The magnitude of the projection of the vector $$2\hat{i} + 3\hat{j} + \hat{k}$$ on the vector perpendicular to the plane containing the vectors $$\hat{i} + \hat{j} + \hat{k}$$ and $$\hat{i} + 2\hat{j} + 3\hat{k}$$, is:

We have the vector whose projection is required, $$\vec{A}=2\hat{i}+3\hat{j}+\hat{k}.$$ The projection is to be taken on the vector that is perpendicular to the plane containing the two given vectors $$\vec{B}=\hat{i}+\hat{j}+\hat{k} \text{ and } \vec{C}=\hat{i}+2\hat{j}+3\hat{k}.$$

A vector perpendicular to a plane containing two non-parallel vectors is obtained through their cross product.

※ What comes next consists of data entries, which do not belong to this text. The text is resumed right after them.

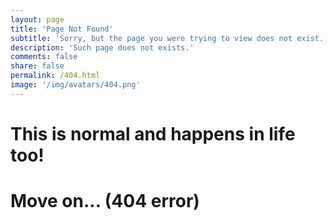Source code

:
 ```yaml
---
layout: page
title: 'Page Not Found'
subtitle: 'Sorry, but the page you were trying to view does not exist.'
description: 'Such page does not exists.'
comments: false
share: false
permalink: /404.html
image: '/img/avatars/404.png'
---
```


<div class="text-center">
  <h1>This is normal and happens in life too!</h1>
  <h1>Move on... (404 error)</h1>
  <br/>

</div>
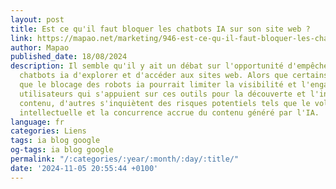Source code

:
 ```yaml
---
layout: post
title: Est ce qu'il faut bloquer les chatbots IA sur son site web ?
link: https://mapao.net/marketing/946-est-ce-qu-il-faut-bloquer-les-chatbots-ia-sur-son-site-web.html
author: Mapao
published_date: 18/08/2024
description: Il semble qu'il y ait un débat sur l'opportunité d'empêcher ou non les
  chatbots ia d'explorer et d'accéder aux sites web. Alors que certains soutiennent
  que le blocage des robots ia pourrait limiter la visibilité et l'engagement des
  utilisateurs qui s'appuient sur ces outils pour la découverte et l'interaction de
  contenu, d'autres s'inquiètent des risques potentiels tels que le vol de propriété
  intellectuelle et la concurrence accrue du contenu généré par l'IA.
language: fr
categories: Liens
tags: ia blog google
og-tags: ia blog google
permalink: "/:categories/:year/:month/:day/:title/"
date: '2024-11-05 20:55:44 +0100'
---
```

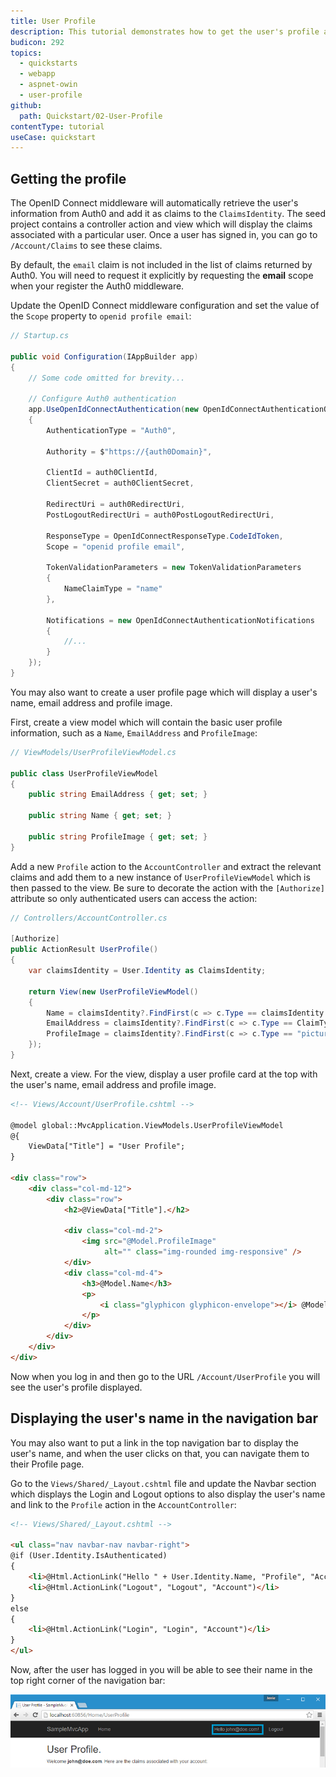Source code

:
 ```yaml
---
title: User Profile
description: This tutorial demonstrates how to get the user's profile and display it.
budicon: 292
topics:
  - quickstarts
  - webapp
  - aspnet-owin
  - user-profile
github:
  path: Quickstart/02-User-Profile
contentType: tutorial
useCase: quickstart
---
```


## Getting the profile

The OpenID Connect middleware will automatically retrieve the user's information from Auth0 and add it as claims to the `ClaimsIdentity`. The seed project contains a controller action and view which will display the claims associated with a particular user. Once a user has signed in, you can go to `/Account/Claims` to see these claims.

By default, the `email` claim is not included in the list of claims returned by Auth0. You will need to request it explicitly by requesting the **email** scope when your register the Auth0 middleware. 

Update the OpenID Connect middleware configuration and set the value of the `Scope` property to `openid profile email`:

```csharp
// Startup.cs

public void Configuration(IAppBuilder app)
{
    // Some code omitted for brevity...

    // Configure Auth0 authentication
    app.UseOpenIdConnectAuthentication(new OpenIdConnectAuthenticationOptions
    {
        AuthenticationType = "Auth0",
        
        Authority = $"https://{auth0Domain}",

        ClientId = auth0ClientId,
        ClientSecret = auth0ClientSecret,

        RedirectUri = auth0RedirectUri,
        PostLogoutRedirectUri = auth0PostLogoutRedirectUri,

        ResponseType = OpenIdConnectResponseType.CodeIdToken,
        Scope = "openid profile email",

        TokenValidationParameters = new TokenValidationParameters
        {
            NameClaimType = "name"
        },

        Notifications = new OpenIdConnectAuthenticationNotifications
        {
            //...
        }
    });
}
```

You may also want to create a user profile page which will display a user's name, email address and profile image.

First, create a view model which will contain the basic user profile information, such as a `Name`, `EmailAddress` and `ProfileImage`:

```csharp
// ViewModels/UserProfileViewModel.cs

public class UserProfileViewModel
{
    public string EmailAddress { get; set; }

    public string Name { get; set; }

    public string ProfileImage { get; set; }
}
```

Add a new `Profile` action to the `AccountController` and extract the relevant claims and add them to a new instance of `UserProfileViewModel` which is then passed to the view. Be sure to decorate the action with the `[Authorize]` attribute so only authenticated users can access the action:

```csharp
// Controllers/AccountController.cs

[Authorize]
public ActionResult UserProfile()
{
    var claimsIdentity = User.Identity as ClaimsIdentity;

    return View(new UserProfileViewModel()
    {
        Name = claimsIdentity?.FindFirst(c => c.Type == claimsIdentity.NameClaimType)?.Value,
        EmailAddress = claimsIdentity?.FindFirst(c => c.Type == ClaimTypes.Email)?.Value,
        ProfileImage = claimsIdentity?.FindFirst(c => c.Type == "picture")?.Value
    });
}
```

Next, create a view. For the view, display a user profile card at the top with the user's name, email address and profile image.

```html
<!-- Views/Account/UserProfile.cshtml -->

@model global::MvcApplication.ViewModels.UserProfileViewModel
@{
    ViewData["Title"] = "User Profile";
}

<div class="row">
    <div class="col-md-12">
        <div class="row">
            <h2>@ViewData["Title"].</h2>

            <div class="col-md-2">
                <img src="@Model.ProfileImage"
                     alt="" class="img-rounded img-responsive" />
            </div>
            <div class="col-md-4">
                <h3>@Model.Name</h3>
                <p>
                    <i class="glyphicon glyphicon-envelope"></i> @Model.EmailAddress
                </p>
            </div>
        </div>
    </div>
</div>
```

Now when you log in and then go to the URL `/Account/UserProfile` you will see the user's profile displayed.

## Displaying the user's name in the navigation bar

You may also want to put a link in the top navigation bar to display the user's name, and when the user clicks on that, you can navigate them to their Profile page.

Go to the `Views/Shared/_Layout.cshtml` file and update the Navbar section which displays the Login and Logout options to also display the user's name and link to the `Profile` action in the `AccountController`:

```html
<!-- Views/Shared/_Layout.cshtml -->

<ul class="nav navbar-nav navbar-right">
@if (User.Identity.IsAuthenticated)
{
    <li>@Html.ActionLink("Hello " + User.Identity.Name, "Profile", "Account")</li>
    <li>@Html.ActionLink("Logout", "Logout", "Account")</li>
}
else
{
    <li>@Html.ActionLink("Login", "Login", "Account")</li>
}
</ul>
```

Now, after the user has logged in you will be able to see their name in the top right corner of the navigation bar:

![](/media/articles/server-platforms/aspnet-owin/navbar-userprofile.png)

Stating the formula first, for any vectors $$\vec{u}=(u_1,u_2,u_3)$$ and $$\vec{v}=(v_1,v_2,v_3),$$ the cross product is

$$\vec{u}\times\vec{v}= \begin{vmatrix} \hat{i}&\hat{j}&\hat{k}\\ u_1&u_2&u_3\\ v_1&v_2&v_3 \end{vmatrix}.$$

Now we compute $$\vec{N}=\vec{B}\times\vec{C}:$$

$$ \vec{N}= \begin{vmatrix} \hat{i}&\hat{j}&\hat{k}\\ 1&1&1\\ 1&2&3 \end{vmatrix} = \hat{i}(1\cdot3-1\cdot2) - \hat{j}(1\cdot3-1\cdot1) + \hat{k}(1\cdot2-1\cdot1). $$

Simplifying each component, we get

$$ \vec{N}= \hat{i}(3-2) - \hat{j}(3-1) + \hat{k}(2-1)= \hat{i} - 2\hat{j} + \hat{k}. $$

So the perpendicular (normal) vector is $$\vec{N}= \hat{i}-2\hat{j}+\hat{k}.$$

To find the magnitude of the projection of $$\vec{A}$$ on $$\vec{N},$$ we state the projection magnitude formula: for vectors $$\vec{u}$$ and $$\vec{v},$$ the magnitude of the projection of $$\vec{u}$$ on $$\vec{v}$$ is

$$ \left|\text{proj}_{\vec{v}}\vec{u}\right| = \frac{|\vec{u}\cdot\vec{v}|}{\|\vec{v}\|}. $$

We therefore need $$\vec{A}\cdot\vec{N}$$ and $$\|\vec{N}\|.$$

First, the dot product:

$$ \vec{A}\cdot\vec{N} = (2)(1) + (3)(-2) + (1)(1) = 2 - 6 + 1 = -3. $$

The absolute value is $$|\vec{A}\cdot\vec{N}| = |-3| = 3.$$

Next, the magnitude of $$\vec{N}$$ is

$$ \|\vec{N}\| = \sqrt{1^2 + (-2)^2 + 1^2} = \sqrt{1 + 4 + 1} = \sqrt{6}. $$

Substituting these results in the projection formula gives

$$ \left|\text{proj}_{\vec{N}}\vec{A}\right| = \frac{3}{\sqrt{6}}. $$

We rationalise the denominator to make comparison with the options easier:

$$ \frac{3}{\sqrt{6}} = \frac{3}{\sqrt{6}}\cdot\frac{\sqrt{6}}{\sqrt{6}} = \frac{3\sqrt{6}}{6} = \frac{\sqrt{6}}{2}. $$

An equivalent way to write $$\frac{3}{\sqrt{6}}$$ is $$\sqrt{\frac{3}{2}}$$ because

$$ \sqrt{\frac{3}{2}}=\sqrt{\frac{9}{6}}=\frac{3}{\sqrt{6}}. $$

Among the given choices, this matches option B, which is $$\sqrt{\frac{3}{2}}.$$

Hence, the correct answer is Option 2.